Stoneballs shook his head in amazement. “Ohio and Indiana are like that too, aren’t they?”
Lee nodded. “So are Iowa and Minnesota and Kansas and Nebraska. This Northwest, when brought fully under cultivation, will become the garden of this continent, perhaps of the entire world.”
Lee’s gaze followed Stoneballs’ out the window. On the horizon, past the fields and copses of trees, he saw church steeples marking the towns.
“This land is well suited for cultivation, settlement, and transportation,” Lee mused. “It’s bound to become the commercial center of the continent. It is the intersection of waterways between the Great Lakes and the Mississippi Valley. The Ohio River runs to the base of the Alleghenies. The Missouri is the highway to the Rockies. Man’s ingenuity has improved upon nature’s highways. Look how they’ve crisscrossed the land with railroads. The east-bound railroads connect it with our most populated districts on the Eastern Seaboard. The southbound routes have their outlets on the Gulf of Mexico. The Pacific Railroads will be coming soon too.”

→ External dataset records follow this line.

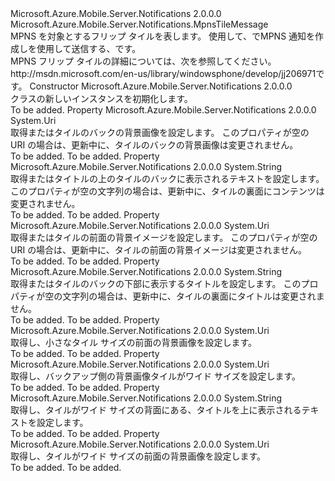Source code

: <Type Name="FlipTile" FullName="Microsoft.Azure.Mobile.Server.Notifications.FlipTile">
  <TypeSignature Language="C#" Value="public class FlipTile : Microsoft.Azure.Mobile.Server.Notifications.MpnsTileMessage" />
  <TypeSignature Language="ILAsm" Value=".class public auto ansi beforefieldinit FlipTile extends Microsoft.Azure.Mobile.Server.Notifications.MpnsTileMessage" />
  <TypeSignature Language="DocId" Value="T:Microsoft.Azure.Mobile.Server.Notifications.FlipTile" />
  <TypeSignature Language="VB.NET" Value="Public Class FlipTile&#xA;Inherits MpnsTileMessage" />
  <TypeSignature Language="F#" Value="type FlipTile = class&#xA;    inherit MpnsTileMessage" />
  <AssemblyInfo>
    <AssemblyName>Microsoft.Azure.Mobile.Server.Notifications</AssemblyName>
    <AssemblyVersion>2.0.0.0</AssemblyVersion>
  </AssemblyInfo>
  <Base>
    <BaseTypeName>Microsoft.Azure.Mobile.Server.Notifications.MpnsTileMessage</BaseTypeName>
  </Base>
  <Interfaces />
  <Docs>
    <summary>
            MPNS を対象とするフリップ タイルを表します。 使用して、<see cref="T:Microsoft.Azure.Mobile.Server.Notifications.FlipTile" />で<see cref="T:Microsoft.Azure.Mobile.Server.MpnsPushMessage" />MPNS 通知を作成しを使用して送信する、<see cref="T:Microsoft.Azure.Mobile.Server.Notifications.PushClient" />です。
            </summary>
    <remarks>
            MPNS フリップ タイルの詳細については、次を参照してください。 <c>http://msdn.microsoft.com/en-us/library/windowsphone/develop/jj206971</c>です。
            </remarks>
  </Docs>
  <Members>
    <Member MemberName=".ctor">
      <MemberSignature Language="C#" Value="public FlipTile ();" />
      <MemberSignature Language="ILAsm" Value=".method public hidebysig specialname rtspecialname instance void .ctor() cil managed" />
      <MemberSignature Language="DocId" Value="M:Microsoft.Azure.Mobile.Server.Notifications.FlipTile.#ctor" />
      <MemberSignature Language="VB.NET" Value="Public Sub New ()" />
      <MemberType>Constructor</MemberType>
      <AssemblyInfo>
        <AssemblyName>Microsoft.Azure.Mobile.Server.Notifications</AssemblyName>
        <AssemblyVersion>2.0.0.0</AssemblyVersion>
      </AssemblyInfo>
      <Parameters />
      <Docs>
        <summary>
            <see cref="T:Microsoft.Azure.Mobile.Server.Notifications.FlipTile" /> クラスの新しいインスタンスを初期化します。
            </summary>
        <remarks>To be added.</remarks>
      </Docs>
    </Member>
    <Member MemberName="BackBackgroundImage">
      <MemberSignature Language="C#" Value="public Uri BackBackgroundImage { get; set; }" />
      <MemberSignature Language="ILAsm" Value=".property instance class System.Uri BackBackgroundImage" />
      <MemberSignature Language="DocId" Value="P:Microsoft.Azure.Mobile.Server.Notifications.FlipTile.BackBackgroundImage" />
      <MemberSignature Language="VB.NET" Value="Public Property BackBackgroundImage As Uri" />
      <MemberSignature Language="F#" Value="member this.BackBackgroundImage : Uri with get, set" Usage="Microsoft.Azure.Mobile.Server.Notifications.FlipTile.BackBackgroundImage" />
      <MemberType>Property</MemberType>
      <AssemblyInfo>
        <AssemblyName>Microsoft.Azure.Mobile.Server.Notifications</AssemblyName>
        <AssemblyVersion>2.0.0.0</AssemblyVersion>
      </AssemblyInfo>
      <ReturnValue>
        <ReturnType>System.Uri</ReturnType>
      </ReturnValue>
      <Docs>
        <summary>
            取得またはタイルのバックの背景画像を設定します。 このプロパティが空の URI の場合は、更新中に、タイルのバックの背景画像は変更されません。 
            </summary>
        <value>To be added.</value>
        <remarks>To be added.</remarks>
      </Docs>
    </Member>
    <Member MemberName="BackContent">
      <MemberSignature Language="C#" Value="public string BackContent { get; set; }" />
      <MemberSignature Language="ILAsm" Value=".property instance string BackContent" />
      <MemberSignature Language="DocId" Value="P:Microsoft.Azure.Mobile.Server.Notifications.FlipTile.BackContent" />
      <MemberSignature Language="VB.NET" Value="Public Property BackContent As String" />
      <MemberSignature Language="F#" Value="member this.BackContent : string with get, set" Usage="Microsoft.Azure.Mobile.Server.Notifications.FlipTile.BackContent" />
      <MemberType>Property</MemberType>
      <AssemblyInfo>
        <AssemblyName>Microsoft.Azure.Mobile.Server.Notifications</AssemblyName>
        <AssemblyVersion>2.0.0.0</AssemblyVersion>
      </AssemblyInfo>
      <ReturnValue>
        <ReturnType>System.String</ReturnType>
      </ReturnValue>
      <Docs>
        <summary>
            取得またはタイトルの上のタイルのバックに表示されるテキストを設定します。 このプロパティが空の文字列の場合は、更新中に、タイルの裏面にコンテンツは変更されません。
            </summary>
        <value>To be added.</value>
        <remarks>To be added.</remarks>
      </Docs>
    </Member>
    <Member MemberName="BackgroundImage">
      <MemberSignature Language="C#" Value="public Uri BackgroundImage { get; set; }" />
      <MemberSignature Language="ILAsm" Value=".property instance class System.Uri BackgroundImage" />
      <MemberSignature Language="DocId" Value="P:Microsoft.Azure.Mobile.Server.Notifications.FlipTile.BackgroundImage" />
      <MemberSignature Language="VB.NET" Value="Public Property BackgroundImage As Uri" />
      <MemberSignature Language="F#" Value="member this.BackgroundImage : Uri with get, set" Usage="Microsoft.Azure.Mobile.Server.Notifications.FlipTile.BackgroundImage" />
      <MemberType>Property</MemberType>
      <AssemblyInfo>
        <AssemblyName>Microsoft.Azure.Mobile.Server.Notifications</AssemblyName>
        <AssemblyVersion>2.0.0.0</AssemblyVersion>
      </AssemblyInfo>
      <ReturnValue>
        <ReturnType>System.Uri</ReturnType>
      </ReturnValue>
      <Docs>
        <summary>
            取得またはタイルの前面の背景イメージを設定します。 このプロパティが空の URI の場合は、更新中に、タイルの前面の背景イメージは変更されません。 
            </summary>
        <value>To be added.</value>
        <remarks>To be added.</remarks>
      </Docs>
    </Member>
    <Member MemberName="BackTitle">
      <MemberSignature Language="C#" Value="public string BackTitle { get; set; }" />
      <MemberSignature Language="ILAsm" Value=".property instance string BackTitle" />
      <MemberSignature Language="DocId" Value="P:Microsoft.Azure.Mobile.Server.Notifications.FlipTile.BackTitle" />
      <MemberSignature Language="VB.NET" Value="Public Property BackTitle As String" />
      <MemberSignature Language="F#" Value="member this.BackTitle : string with get, set" Usage="Microsoft.Azure.Mobile.Server.Notifications.FlipTile.BackTitle" />
      <MemberType>Property</MemberType>
      <AssemblyInfo>
        <AssemblyName>Microsoft.Azure.Mobile.Server.Notifications</AssemblyName>
        <AssemblyVersion>2.0.0.0</AssemblyVersion>
      </AssemblyInfo>
      <ReturnValue>
        <ReturnType>System.String</ReturnType>
      </ReturnValue>
      <Docs>
        <summary>
            取得またはタイルのバックの下部に表示するタイトルを設定します。 このプロパティが空の文字列の場合は、更新中に、タイルの裏面にタイトルは変更されません。
            </summary>
        <value>To be added.</value>
        <remarks>To be added.</remarks>
      </Docs>
    </Member>
    <Member MemberName="SmallBackgroundImage">
      <MemberSignature Language="C#" Value="public Uri SmallBackgroundImage { get; set; }" />
      <MemberSignature Language="ILAsm" Value=".property instance class System.Uri SmallBackgroundImage" />
      <MemberSignature Language="DocId" Value="P:Microsoft.Azure.Mobile.Server.Notifications.FlipTile.SmallBackgroundImage" />
      <MemberSignature Language="VB.NET" Value="Public Property SmallBackgroundImage As Uri" />
      <MemberSignature Language="F#" Value="member this.SmallBackgroundImage : Uri with get, set" Usage="Microsoft.Azure.Mobile.Server.Notifications.FlipTile.SmallBackgroundImage" />
      <MemberType>Property</MemberType>
      <AssemblyInfo>
        <AssemblyName>Microsoft.Azure.Mobile.Server.Notifications</AssemblyName>
        <AssemblyVersion>2.0.0.0</AssemblyVersion>
      </AssemblyInfo>
      <ReturnValue>
        <ReturnType>System.Uri</ReturnType>
      </ReturnValue>
      <Docs>
        <summary>
            取得し、小さなタイル サイズの前面の背景画像を設定します。
            </summary>
        <value>To be added.</value>
        <remarks>To be added.</remarks>
      </Docs>
    </Member>
    <Member MemberName="WideBackBackgroundImage">
      <MemberSignature Language="C#" Value="public Uri WideBackBackgroundImage { get; set; }" />
      <MemberSignature Language="ILAsm" Value=".property instance class System.Uri WideBackBackgroundImage" />
      <MemberSignature Language="DocId" Value="P:Microsoft.Azure.Mobile.Server.Notifications.FlipTile.WideBackBackgroundImage" />
      <MemberSignature Language="VB.NET" Value="Public Property WideBackBackgroundImage As Uri" />
      <MemberSignature Language="F#" Value="member this.WideBackBackgroundImage : Uri with get, set" Usage="Microsoft.Azure.Mobile.Server.Notifications.FlipTile.WideBackBackgroundImage" />
      <MemberType>Property</MemberType>
      <AssemblyInfo>
        <AssemblyName>Microsoft.Azure.Mobile.Server.Notifications</AssemblyName>
        <AssemblyVersion>2.0.0.0</AssemblyVersion>
      </AssemblyInfo>
      <ReturnValue>
        <ReturnType>System.Uri</ReturnType>
      </ReturnValue>
      <Docs>
        <summary>
            取得し、バックアップ側の背景画像タイルがワイド サイズを設定します。
            </summary>
        <value>To be added.</value>
        <remarks>To be added.</remarks>
      </Docs>
    </Member>
    <Member MemberName="WideBackContent">
      <MemberSignature Language="C#" Value="public string WideBackContent { get; set; }" />
      <MemberSignature Language="ILAsm" Value=".property instance string WideBackContent" />
      <MemberSignature Language="DocId" Value="P:Microsoft.Azure.Mobile.Server.Notifications.FlipTile.WideBackContent" />
      <MemberSignature Language="VB.NET" Value="Public Property WideBackContent As String" />
      <MemberSignature Language="F#" Value="member this.WideBackContent : string with get, set" Usage="Microsoft.Azure.Mobile.Server.Notifications.FlipTile.WideBackContent" />
      <MemberType>Property</MemberType>
      <AssemblyInfo>
        <AssemblyName>Microsoft.Azure.Mobile.Server.Notifications</AssemblyName>
        <AssemblyVersion>2.0.0.0</AssemblyVersion>
      </AssemblyInfo>
      <ReturnValue>
        <ReturnType>System.String</ReturnType>
      </ReturnValue>
      <Docs>
        <summary>
            取得し、タイルがワイド サイズの背面にある、タイトルを上に表示されるテキストを設定します。 
            </summary>
        <value>To be added.</value>
        <remarks>To be added.</remarks>
      </Docs>
    </Member>
    <Member MemberName="WideBackgroundImage">
      <MemberSignature Language="C#" Value="public Uri WideBackgroundImage { get; set; }" />
      <MemberSignature Language="ILAsm" Value=".property instance class System.Uri WideBackgroundImage" />
      <MemberSignature Language="DocId" Value="P:Microsoft.Azure.Mobile.Server.Notifications.FlipTile.WideBackgroundImage" />
      <MemberSignature Language="VB.NET" Value="Public Property WideBackgroundImage As Uri" />
      <MemberSignature Language="F#" Value="member this.WideBackgroundImage : Uri with get, set" Usage="Microsoft.Azure.Mobile.Server.Notifications.FlipTile.WideBackgroundImage" />
      <MemberType>Property</MemberType>
      <AssemblyInfo>
        <AssemblyName>Microsoft.Azure.Mobile.Server.Notifications</AssemblyName>
        <AssemblyVersion>2.0.0.0</AssemblyVersion>
      </AssemblyInfo>
      <ReturnValue>
        <ReturnType>System.Uri</ReturnType>
      </ReturnValue>
      <Docs>
        <summary>
            取得し、タイルがワイド サイズの前面の背景画像を設定します。
            </summary>
        <value>To be added.</value>
        <remarks>To be added.</remarks>
      </Docs>
    </Member>
  </Members>
</Type>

“A most blessed land,” agreed Stoneballs. “I wouldn’t call it pretty, not like Virginia, but it is inspiring in its immensity. One can only imagine how much corn, wheat, and livestock can be raised on forty acres.”
“Coal and limestone lie beneath it,” Lee elaborated. “Iron and copper are mined further north around the Lakes.”
Lee contemplated the future.
“This Northwest is destined to become not only the garden, but also the manufactory of the continent. Its cities will grow large from the processing of iron and coal into steel, and the manufacture of steel into railroads and locomotives and steamships and telegraphs. It will attract the ambitious peoples of all the states and foreign nations to farm and labor here. The people of these Inland States will multiply their numbers and grow their wealth. They will become a mighty people who will decide the destiny of this continent by choosing to join with us or with the Abolitionists. If we allow the Abolitionists to take it from us now they will in time grow strong enough to contest us for the rest of this continent.”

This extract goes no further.